俺が水を差し出すと、マリアは顔を上げずに呟いた。


「神様って、本当にお金がお好きなのね」


その声は、乾いた笑いを含んでいた。


「あのお婆さん、今日食べるパンも我慢して貯めたお金だったはずよ。

 それを、あんな紙切れ一枚と交換して……私が聖水をかけただけで、本当に救われたと思っている」


「お前のせいじゃない。教会が腐ってるだけだ」


「でも、私がその看板よ。私が笑って立っているから、みんな信じてお金を出すの。

 司教様は言っていたわ。今年の改築費用は、私の顔のおかげで目標額を達成できそうだって」


マリアはゆっくりと体を起こし、差し出された水を一口飲んだ。

コップを持つ指先が、小刻みに震えている。


「私の祈りなんて、本当は誰にも届いていないのかもしれない。

 ……ねえ、あの聖水瓶の中身、ただの井戸水なのよ。知ってた?」


彼女は自嘲気味に口元を歪めた。

大聖堂の煌びやかな装飾も、厳かな儀式も、その裏側は腐った葡萄のようにドロドロに溶け崩れている。
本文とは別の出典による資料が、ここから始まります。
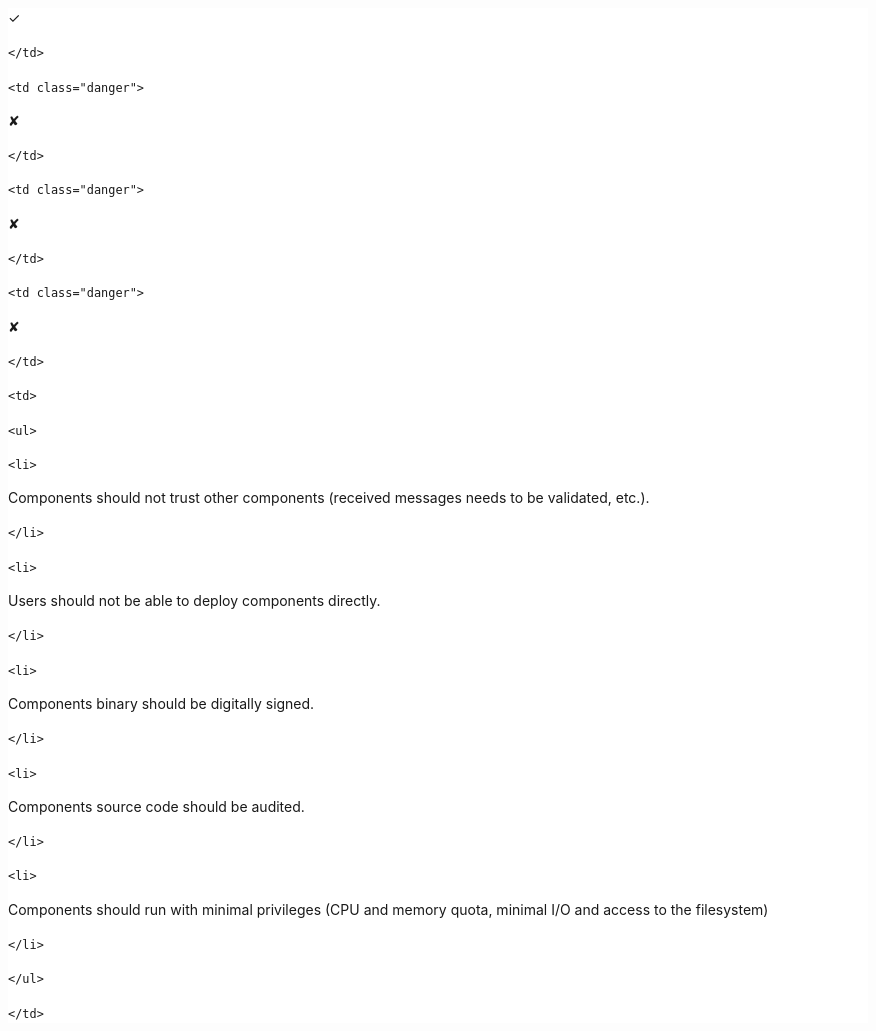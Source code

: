 ✓
```{=html}
</td>
```
```{=html}
<td class="danger">
```
✘
```{=html}
</td>
```
```{=html}
<td class="danger">
```
✘
```{=html}
</td>
```
```{=html}
<td class="danger">
```
✘
```{=html}
</td>
```
```{=html}
<td>
```
```{=html}
<ul>
```
```{=html}
<li>
```
Components should not trust other components (received messages needs to be validated, etc.).
```{=html}
</li>
```
```{=html}
<li>
```
Users should not be able to deploy components directly.
```{=html}
</li>
```
```{=html}
<li>
```
Components binary should be digitally signed.
```{=html}
</li>
```
```{=html}
<li>
```
Components source code should be audited.
```{=html}
</li>
```
```{=html}
<li>
```
Components should run with minimal privileges (CPU and memory quota, minimal I/O and access to the filesystem)
```{=html}
</li>
```
```{=html}
</ul>
```
```{=html}
</td>
```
マリアはその汚泥の中心に立たされ、清らかな蓮の花を演じ続けなければならない。

俺は彼女の震える手を、両手で包み込んだ。



「俺が、もっと強ければ……お前をあんな場所から連れ出してやれるのに」


悔しさが言葉になって漏れた。

俺に力があれば、金があれば、権力があれば。

そうすれば、彼女にこんな惨めな思いをさせずに済む。


だが現実は、俺はその日暮らしの労働者で、彼女は国一番の聖女だ。


この手は彼女を温めることはできても、その鎖を断ち切ることはできない。

マリアは俺の手を見つめ、そっと自分の頬に寄せた。


「いいの。あなただけが、私の罪を知ってくれているなら」


彼女の瞳が、暖炉の火を反射して揺らめく。

その瞳の奥には、諦めではなく、なにかもっと暗く、静かな熱が渦巻いているように見えた。


「汚れているのは教会だけじゃない。この街も、国も、全部。

 ……神様が見て見ぬふりをするなら、誰かが終わらせなきゃいけないのよ」


「……マリア?」


「ううん、なんでもないわ。……もう少しだけ、こうしていて」



彼女は俺の掌に顔を埋め、深く息を吸い込んだ。


まるで、外の世界の悪臭を俺の匂いで上書きしようとするかのように。



俺は何も言えず、ただ彼女の華奢な肩を抱き寄せた。


教会の鐘がまた鳴った。

昼間はありがたく聞こえたその音が、俺たちを嘲笑う金貨のぶつかり合う音にしか聞こえなかった。